Dr. Emanuel, thank you so much for joining us.

Emanuel: It’s my pleasure.

Faust: So when they had policies rolling out in the fall, I didn’t feel as if people, like maybe the Biden task force — the advisory transition task force — were really parts of those conversations. I certainly wasn’t, but I didn’t get a sense that others were either, and that there was kind of an increasing sense of insular “go-it-alone” kind of approach.

My sense though is that after December, when you and a few others from that task force and transition team published these editorials in the Journal of the American Medical Association — and we had a couple of those authors on with us at MedPage Today in this format — that after that there was a little more of an opening; more of a…robust conversation with those trusted people like yourself, and people who are also lead authors on this roadmap that we’re discussing. Have the last couple of months been a little bit more…has there been more time for those conversations? Is that a good way to ask it?

Emanuel: Yes. The answer is yes. And I do think that when we published the JAMA articles — and basically said ‘We need a new strategic plan; the old one is a year old — things are different; we’ve had Delta, we’ve had Omicron; and the perspective is very different. We’re not getting rid of COVID, we’re not going to have a vaccine that prevents transmission,’ I do think that probably changed the attitude, well, to ‘We need to rethink this.’ And we began a process of more systematic consultation.

Faust: And let’s talk about the rubber meeting the road. Has any aspect of the new roadmap already sort of begun to take shape even in just the last few weeks? And if so, what aspects have the administration indicated that they’re most interested in getting off the ground, and are there some areas that they say, ‘Yes, but we need funding?’ Where are we with a few of the key provisions?
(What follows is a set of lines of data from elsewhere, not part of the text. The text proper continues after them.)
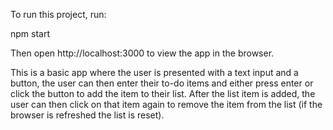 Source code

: To run this project, run:

npm start

Then open http://localhost:3000 to view the app in the browser.

This is a basic app where the user is presented with a text input and a button, the user can then enter their to-do items and either press enter or click the button to add the item to their list. After the list item is added, the user can then click on that item again to remove the item from the list (if the browser is refreshed the list is reset).
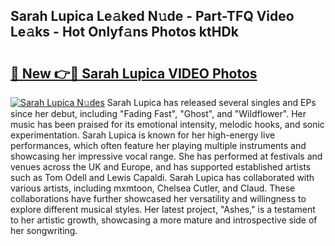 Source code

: ## Sarah Lupica Le𝚊ked N𝚞de - Part-TFQ Video Le𝚊ks - Hot Onlyf𝚊ns Photos ktHDk

# <h2><a href="http://ab50709.deff.icu/?id=Sarah+Lupica">🔗 New 👉🔴 Sarah Lupica VIDEO Photos</a></h2>

[![Sarah Lupica N𝚞des](https://i.imgur.com/rIISA9y.gif)](http://ab50709.deff.icu/?id=Sarah+Lupica)
Sarah Lupica has released several singles and EPs since her debut, including "Fading Fast", "Ghost", and "Wildflower". Her music has been praised for its emotional intensity, melodic hooks, and sonic experimentation. Sarah Lupica is known for her high-energy live performances, which often feature her playing multiple instruments and showcasing her impressive vocal range. She has performed at festivals and venues across the UK and Europe, and has supported established artists such as Tom Odell and Lewis Capaldi. Sarah Lupica has collaborated with various artists, including mxmtoon, Chelsea Cutler, and Claud. These collaborations have further showcased her versatility and willingness to explore different musical styles. Her latest project, "Ashes," is a testament to her artistic growth, showcasing a more mature and introspective side of her songwriting.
Emanuel: Well, first of all, I think there’s a huge amount of interest; there was a huge amount of interest; we spent a lot of time when we developed the roadmap talking to the White House, as well as HHS [Department of Health and Human Services]. But, you know, just take the ‘Test to Treat‘ proposal. It may not be exactly the proposal I had in mind or you might prefer, but I do think that’s an example of something that we advised them on, and they took to heart, and have worked out what they think is the best kind of program they can actually stand up. So I do think that’s a good example.

I’ve had some discussions with people at the CDC about a data infrastructure and getting data inputs and making that, not an emergency measure, but actually more permanent and getting the standardization around the data platforms permanent. So I do think those things are happening.

Faust: I think the ‘Test to Treat’ is an important framework, but as always, there’s always surprises and twists. There’s already been some pushback from the American Medical Association, which said “Well, wait a sec, this could be a scope-creep problem where people other than physicians are involved in these decisions.” Where do you come down on that?

Emanuel: So first of all, I think the American Medical Association raised some issues, which is that these are serious drugs. They have a lot of drug-drug interactions. We need to be careful. And then they said everyone should consult their primary care doctor.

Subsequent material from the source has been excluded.